Genesis: In The Beginning...
Genesis is the first book of the Old Testament and of the Pentateuch, or first five books of the Old Testament. It contains stories of the origins of the world, man, and the Hebrew people. The word "genesis" comes from a Greek word meaning "beginnings." In Hebrew the book is called Be-Reshit, meaning "In the beginning", which are the opening words of Genesis. Scholars believe that Genesis is a collection of documents and traditions dating from the 9th century B.C. to the 6th century B.C. and compiled into its present form in the 5th century B.C., after the Jews returned from the Babylonian Exile. This dating is supported by similarities, especially in the early chapters, to Babylonian mythology. Many scholars believe that the Genesis stories are only partly factual and that their main value lies in their stress on God as the creator of the universe and the protector of early man, particularly the Hebrews.
Genesis begins by telling how God creates a goodly world in all its basic parts, including plants and animals, and then places in it the first man and woman, Adam and Eve. In the Garden of Eden, where they live, work is unnecessary and suffering unknown until Adam and Eve disobey God by eating the forbidden fruit of the Tree of Knowledge. The doctrine of original sin derives from the disobedient act of Adam and Eve. It holds that each person is born without grace because of this original choice. God punishes Adam and Eve by expelling them from the Garden and subjecting them and all their descendants to the human ills of toil, strife, pain, sin, and death.

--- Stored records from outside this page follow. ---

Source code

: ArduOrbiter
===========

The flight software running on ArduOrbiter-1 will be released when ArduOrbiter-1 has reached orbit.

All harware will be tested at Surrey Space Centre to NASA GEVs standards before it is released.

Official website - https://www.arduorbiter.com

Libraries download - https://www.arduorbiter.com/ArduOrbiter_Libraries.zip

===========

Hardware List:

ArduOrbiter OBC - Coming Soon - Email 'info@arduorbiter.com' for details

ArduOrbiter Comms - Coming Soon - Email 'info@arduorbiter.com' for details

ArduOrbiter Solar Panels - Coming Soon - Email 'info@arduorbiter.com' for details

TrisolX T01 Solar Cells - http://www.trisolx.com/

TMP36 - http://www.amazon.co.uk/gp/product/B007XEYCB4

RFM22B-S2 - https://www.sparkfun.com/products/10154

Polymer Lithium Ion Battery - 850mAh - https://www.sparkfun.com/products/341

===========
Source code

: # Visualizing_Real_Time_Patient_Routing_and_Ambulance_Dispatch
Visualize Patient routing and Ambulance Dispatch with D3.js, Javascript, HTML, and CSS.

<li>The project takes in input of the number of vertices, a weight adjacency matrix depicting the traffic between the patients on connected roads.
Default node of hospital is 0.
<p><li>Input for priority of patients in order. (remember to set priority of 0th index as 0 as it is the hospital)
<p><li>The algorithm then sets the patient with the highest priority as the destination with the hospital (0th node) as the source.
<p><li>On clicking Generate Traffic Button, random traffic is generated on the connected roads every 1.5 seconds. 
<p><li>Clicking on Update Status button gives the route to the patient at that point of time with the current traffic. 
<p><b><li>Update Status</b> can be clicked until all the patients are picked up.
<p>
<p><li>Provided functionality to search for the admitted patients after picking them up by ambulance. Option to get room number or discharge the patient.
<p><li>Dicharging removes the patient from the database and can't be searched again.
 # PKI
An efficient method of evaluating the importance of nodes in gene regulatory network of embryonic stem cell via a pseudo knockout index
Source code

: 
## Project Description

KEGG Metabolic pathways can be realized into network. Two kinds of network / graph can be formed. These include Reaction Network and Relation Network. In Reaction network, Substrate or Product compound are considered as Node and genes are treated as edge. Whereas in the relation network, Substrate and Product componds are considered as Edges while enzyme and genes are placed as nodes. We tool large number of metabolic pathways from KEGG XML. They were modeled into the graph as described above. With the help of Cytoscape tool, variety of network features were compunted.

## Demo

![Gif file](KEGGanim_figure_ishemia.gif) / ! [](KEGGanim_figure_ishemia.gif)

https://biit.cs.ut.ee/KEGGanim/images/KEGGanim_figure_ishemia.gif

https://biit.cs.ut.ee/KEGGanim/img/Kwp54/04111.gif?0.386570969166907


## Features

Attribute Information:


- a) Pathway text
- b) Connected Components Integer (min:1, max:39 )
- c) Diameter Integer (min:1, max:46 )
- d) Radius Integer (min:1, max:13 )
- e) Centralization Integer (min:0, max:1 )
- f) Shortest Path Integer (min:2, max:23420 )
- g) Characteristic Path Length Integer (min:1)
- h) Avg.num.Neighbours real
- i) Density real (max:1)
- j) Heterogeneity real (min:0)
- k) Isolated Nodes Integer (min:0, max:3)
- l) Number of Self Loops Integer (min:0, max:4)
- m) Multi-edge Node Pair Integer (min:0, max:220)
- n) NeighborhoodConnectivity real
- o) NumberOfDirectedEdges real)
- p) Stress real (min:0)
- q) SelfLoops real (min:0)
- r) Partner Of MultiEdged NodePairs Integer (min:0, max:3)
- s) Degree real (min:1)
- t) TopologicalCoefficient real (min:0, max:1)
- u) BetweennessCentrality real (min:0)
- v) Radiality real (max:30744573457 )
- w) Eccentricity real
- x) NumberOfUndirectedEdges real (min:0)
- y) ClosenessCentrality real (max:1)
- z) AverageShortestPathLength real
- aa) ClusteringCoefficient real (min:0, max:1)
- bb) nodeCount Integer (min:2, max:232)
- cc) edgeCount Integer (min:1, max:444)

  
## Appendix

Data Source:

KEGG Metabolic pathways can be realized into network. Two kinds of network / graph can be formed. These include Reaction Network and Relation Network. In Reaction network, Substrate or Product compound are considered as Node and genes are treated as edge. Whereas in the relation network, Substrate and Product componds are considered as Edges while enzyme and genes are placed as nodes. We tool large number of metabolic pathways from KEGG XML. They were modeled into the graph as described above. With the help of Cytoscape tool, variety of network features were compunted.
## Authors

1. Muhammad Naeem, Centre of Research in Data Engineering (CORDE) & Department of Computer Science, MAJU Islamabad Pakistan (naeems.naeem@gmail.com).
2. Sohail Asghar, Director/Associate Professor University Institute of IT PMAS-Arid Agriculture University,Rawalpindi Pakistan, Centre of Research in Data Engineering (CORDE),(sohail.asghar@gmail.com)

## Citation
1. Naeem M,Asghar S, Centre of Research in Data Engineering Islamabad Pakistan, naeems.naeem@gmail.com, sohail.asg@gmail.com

Cain murders his brother Abel, and mankind becomes violent and corrupt. God again punishes man, this time with a Flood that devastates the earth. Only Noah, his family, and specimens of all the animals are permitted to escape destruction in the Ark. God then makes a covenant, or agreement, with Noah. In return for man's allegiance, God will give him dominance over the animals.
Genesis continues with the story of the Hebrew people. In a further covenant, God promises the worshipful Abraham, the first of the patriarchs, that He will make him the founder of a great nation and lead him to the Promised Land, Palestine (Canaan). Abraham's demonstrations of faith, especially his willingness to sacrifice his only son, Isaac, bring him the blessings of long life and prosperity. Isaac and his son Jacob also keep the covenant and prosper, although Jacob uses deception to gain his brother Esau's birthright. Jacob's 12 sons found the 12 tribes of Israel.
The last section of Genesis tells the story of Jacob's favored son, Joseph, who is sold into slavery by his jealous brothers and eventually becomes a powerful man in Egypt and brings the Hebrews to Egypt in time of famine. Genesis ends with the death of Joseph and the temporary prospering of the Hebrews in Egypt.